SCSI wires can be much longer then IDE stuff because they transmite stuff differently and are terminated. Take the terminators off or hook up older non-self-terminating equipment and good luck trying to make it work properly.
The same thing happens when you take thin speaker wire and rap it up or cram it with a bunch of electrical wires. Ever notice how some people's stereos have a loud and annoying hiss when their is nothing on them and they are just sitting there? Ether caused by crappy stereo equipment or interference with the speaker wire themselves.
Be sure that engineers worked long and hard figuring all this stuff out. When they say the wire's maximum length is 18 inches you can be sure that they know what they are talking about. They are interested in making reliable and robust equipment, not selling you expensive and semi-useless cabling.
Most people how have over-long cables and rounded cables say that they work fine, because as long as they know they are working fine. They just probably spent a couple hours modifing cable or spent 30 dollars on wires that you otherwise get free with you harddrives or motherboards.
The data corruption is very subtle, there is nothing on your computer (especially if you run windows) that's going to give you any indication that something is going wrong. Plus today's hardware manufacturers are very good about making very good hardware.(compared to just a few years ago) Their chipsets they using in motherboards and harddrives can translate and handle dirty signals and malformed stuff very well and still extract good data from it.

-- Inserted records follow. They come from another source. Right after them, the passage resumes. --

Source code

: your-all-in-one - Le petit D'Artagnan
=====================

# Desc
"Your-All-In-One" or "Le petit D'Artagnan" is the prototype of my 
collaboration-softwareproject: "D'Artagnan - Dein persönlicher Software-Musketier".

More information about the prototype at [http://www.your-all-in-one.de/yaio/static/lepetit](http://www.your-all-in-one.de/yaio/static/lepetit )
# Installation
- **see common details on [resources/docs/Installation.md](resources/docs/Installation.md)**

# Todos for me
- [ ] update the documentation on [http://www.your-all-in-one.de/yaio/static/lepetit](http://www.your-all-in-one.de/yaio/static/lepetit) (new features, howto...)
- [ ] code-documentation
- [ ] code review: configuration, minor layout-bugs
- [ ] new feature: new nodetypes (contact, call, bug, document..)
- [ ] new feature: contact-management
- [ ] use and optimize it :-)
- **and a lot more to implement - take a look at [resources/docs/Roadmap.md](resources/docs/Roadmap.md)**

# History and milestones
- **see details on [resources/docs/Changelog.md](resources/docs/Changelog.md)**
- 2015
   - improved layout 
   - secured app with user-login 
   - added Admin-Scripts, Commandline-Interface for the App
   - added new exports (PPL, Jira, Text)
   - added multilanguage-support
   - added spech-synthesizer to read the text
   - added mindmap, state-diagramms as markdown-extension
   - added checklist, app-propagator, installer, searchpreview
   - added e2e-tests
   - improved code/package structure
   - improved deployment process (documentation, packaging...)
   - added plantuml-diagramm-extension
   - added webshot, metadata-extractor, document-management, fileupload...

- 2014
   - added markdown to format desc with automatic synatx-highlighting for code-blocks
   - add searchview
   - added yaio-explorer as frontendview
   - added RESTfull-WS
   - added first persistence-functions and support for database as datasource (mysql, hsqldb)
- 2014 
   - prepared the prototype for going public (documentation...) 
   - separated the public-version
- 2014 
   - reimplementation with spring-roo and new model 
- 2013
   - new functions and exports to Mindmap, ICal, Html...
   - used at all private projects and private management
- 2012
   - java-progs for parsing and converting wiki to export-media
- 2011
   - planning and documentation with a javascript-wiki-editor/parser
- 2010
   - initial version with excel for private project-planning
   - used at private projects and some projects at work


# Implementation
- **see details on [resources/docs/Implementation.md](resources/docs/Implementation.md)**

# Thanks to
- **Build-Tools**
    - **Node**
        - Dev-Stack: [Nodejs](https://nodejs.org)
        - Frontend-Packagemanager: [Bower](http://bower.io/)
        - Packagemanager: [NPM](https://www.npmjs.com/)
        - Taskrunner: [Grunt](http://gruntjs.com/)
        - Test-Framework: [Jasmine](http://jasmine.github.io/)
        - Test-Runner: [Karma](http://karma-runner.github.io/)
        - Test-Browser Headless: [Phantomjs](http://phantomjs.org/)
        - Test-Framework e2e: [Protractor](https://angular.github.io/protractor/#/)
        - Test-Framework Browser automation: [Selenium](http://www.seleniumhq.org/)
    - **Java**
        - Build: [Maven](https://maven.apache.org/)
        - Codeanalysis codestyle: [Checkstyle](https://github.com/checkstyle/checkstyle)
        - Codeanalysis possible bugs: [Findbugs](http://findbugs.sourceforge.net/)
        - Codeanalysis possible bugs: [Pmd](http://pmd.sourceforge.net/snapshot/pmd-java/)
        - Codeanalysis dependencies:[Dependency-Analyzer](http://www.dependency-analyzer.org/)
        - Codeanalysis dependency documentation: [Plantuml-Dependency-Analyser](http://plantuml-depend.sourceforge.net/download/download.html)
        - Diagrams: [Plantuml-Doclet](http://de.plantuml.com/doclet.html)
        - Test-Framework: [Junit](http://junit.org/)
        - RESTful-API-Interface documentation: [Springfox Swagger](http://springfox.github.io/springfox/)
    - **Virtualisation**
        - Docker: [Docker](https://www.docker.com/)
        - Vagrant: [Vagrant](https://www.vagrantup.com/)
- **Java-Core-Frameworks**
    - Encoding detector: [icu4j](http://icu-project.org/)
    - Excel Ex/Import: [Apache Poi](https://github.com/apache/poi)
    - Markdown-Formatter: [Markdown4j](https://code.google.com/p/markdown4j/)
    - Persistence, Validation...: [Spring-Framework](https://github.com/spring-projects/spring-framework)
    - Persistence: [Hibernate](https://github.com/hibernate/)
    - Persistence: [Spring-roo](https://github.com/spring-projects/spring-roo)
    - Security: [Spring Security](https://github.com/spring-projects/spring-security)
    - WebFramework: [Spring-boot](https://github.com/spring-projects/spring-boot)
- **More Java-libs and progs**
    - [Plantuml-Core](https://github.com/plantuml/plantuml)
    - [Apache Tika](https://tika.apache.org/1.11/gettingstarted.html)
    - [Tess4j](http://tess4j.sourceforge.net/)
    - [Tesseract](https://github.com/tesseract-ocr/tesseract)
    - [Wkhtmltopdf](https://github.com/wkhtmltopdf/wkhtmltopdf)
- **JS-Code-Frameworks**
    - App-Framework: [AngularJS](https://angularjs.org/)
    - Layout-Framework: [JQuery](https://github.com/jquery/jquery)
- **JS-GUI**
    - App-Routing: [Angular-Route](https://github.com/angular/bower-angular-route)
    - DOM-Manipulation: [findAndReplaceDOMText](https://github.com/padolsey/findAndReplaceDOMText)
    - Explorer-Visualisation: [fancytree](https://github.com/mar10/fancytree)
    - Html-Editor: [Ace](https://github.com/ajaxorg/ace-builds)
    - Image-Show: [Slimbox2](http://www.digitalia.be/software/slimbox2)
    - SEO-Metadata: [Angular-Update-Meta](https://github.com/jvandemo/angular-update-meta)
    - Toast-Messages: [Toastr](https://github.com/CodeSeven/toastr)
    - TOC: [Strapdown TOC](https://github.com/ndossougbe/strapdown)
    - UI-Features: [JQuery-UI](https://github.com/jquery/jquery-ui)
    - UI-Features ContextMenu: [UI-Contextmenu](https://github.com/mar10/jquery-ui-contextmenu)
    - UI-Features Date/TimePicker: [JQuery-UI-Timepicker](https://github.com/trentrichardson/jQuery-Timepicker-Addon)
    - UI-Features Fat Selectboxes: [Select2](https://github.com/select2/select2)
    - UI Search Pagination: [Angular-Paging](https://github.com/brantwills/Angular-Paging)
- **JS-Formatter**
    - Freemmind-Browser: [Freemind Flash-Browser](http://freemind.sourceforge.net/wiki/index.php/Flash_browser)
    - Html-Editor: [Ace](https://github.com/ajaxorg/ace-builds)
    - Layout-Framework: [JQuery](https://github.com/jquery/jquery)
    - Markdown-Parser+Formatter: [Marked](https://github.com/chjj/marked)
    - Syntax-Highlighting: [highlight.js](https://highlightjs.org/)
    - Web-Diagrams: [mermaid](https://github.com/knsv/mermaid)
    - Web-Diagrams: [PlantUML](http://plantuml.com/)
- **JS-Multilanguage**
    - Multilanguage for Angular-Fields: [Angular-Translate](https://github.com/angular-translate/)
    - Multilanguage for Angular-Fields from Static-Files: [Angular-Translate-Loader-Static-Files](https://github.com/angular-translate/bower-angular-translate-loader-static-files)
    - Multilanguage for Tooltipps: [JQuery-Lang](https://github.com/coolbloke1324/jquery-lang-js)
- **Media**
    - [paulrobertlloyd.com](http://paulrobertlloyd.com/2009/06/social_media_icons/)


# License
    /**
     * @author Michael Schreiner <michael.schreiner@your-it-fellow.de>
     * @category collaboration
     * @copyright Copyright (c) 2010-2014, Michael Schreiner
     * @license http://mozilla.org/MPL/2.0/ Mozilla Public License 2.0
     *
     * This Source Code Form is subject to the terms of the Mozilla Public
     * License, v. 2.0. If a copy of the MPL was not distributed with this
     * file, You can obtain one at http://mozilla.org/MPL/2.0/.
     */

Plus there is a element of data correction built into the devices.
For instance if you are transmitting a signal 1010, but it gets 1011 it knows something is wrong and tells the other device to retranmit. But it's very limited, I am not completely sure of the details, but if you send a signal 1010 and it gets 0101 it may not be able to tell the difference and thinks it'd good data.
So hardware nowadays can handle bad data and correct it but only up to a limit.
For instance I read a review of long rounded cables were they hooked it up and it worked fine. They did benchmarks and only saw a very slight drop in file performance from a in-spec cable and a out of spec rounded cable. So it seemed to be fine and they recommended the rounded cable due to it's easier routing in the case and cooler looks for modders.
However they never explained exactly why there was any drop in performance at all! The drop in performance was more then likely due to the error correction built into the hardware being used over and over again to correct bad transmissions, and having to retransmit data. This didn't make much of a difference in the short term, because the standard can handle 1 error at a time just fine, but 2 errors in a row it can't handle. This a cumilative effect.
You programs will run fine, your OS will be stable. Your files will be good for a long time. But over a years time, or 2 years time things will begin to randomly mess up in small ways, then in bigger ways.
However most people are used to it and chalk it up to windows crapping out and simply reinstall. Which may be true under normal circumstances. But other software and OSes don't have the gradual decline and may start messing up themselves.
If you realy want them, go ahead. They will probably work, but if you start having issues with corrupted files or screwed up OSes and programs, you know one place to start making changes to fix the issues.
PS Go look into the Apple Power G4's and G5 (not that Apple is uber-god-like-computer-maker, but it's just a different mentality then PC makers) cases and you'll quickly see how thru good case design that ribbon cables can take up much less space then rounded ones and how you can deal with the length issues in other ways.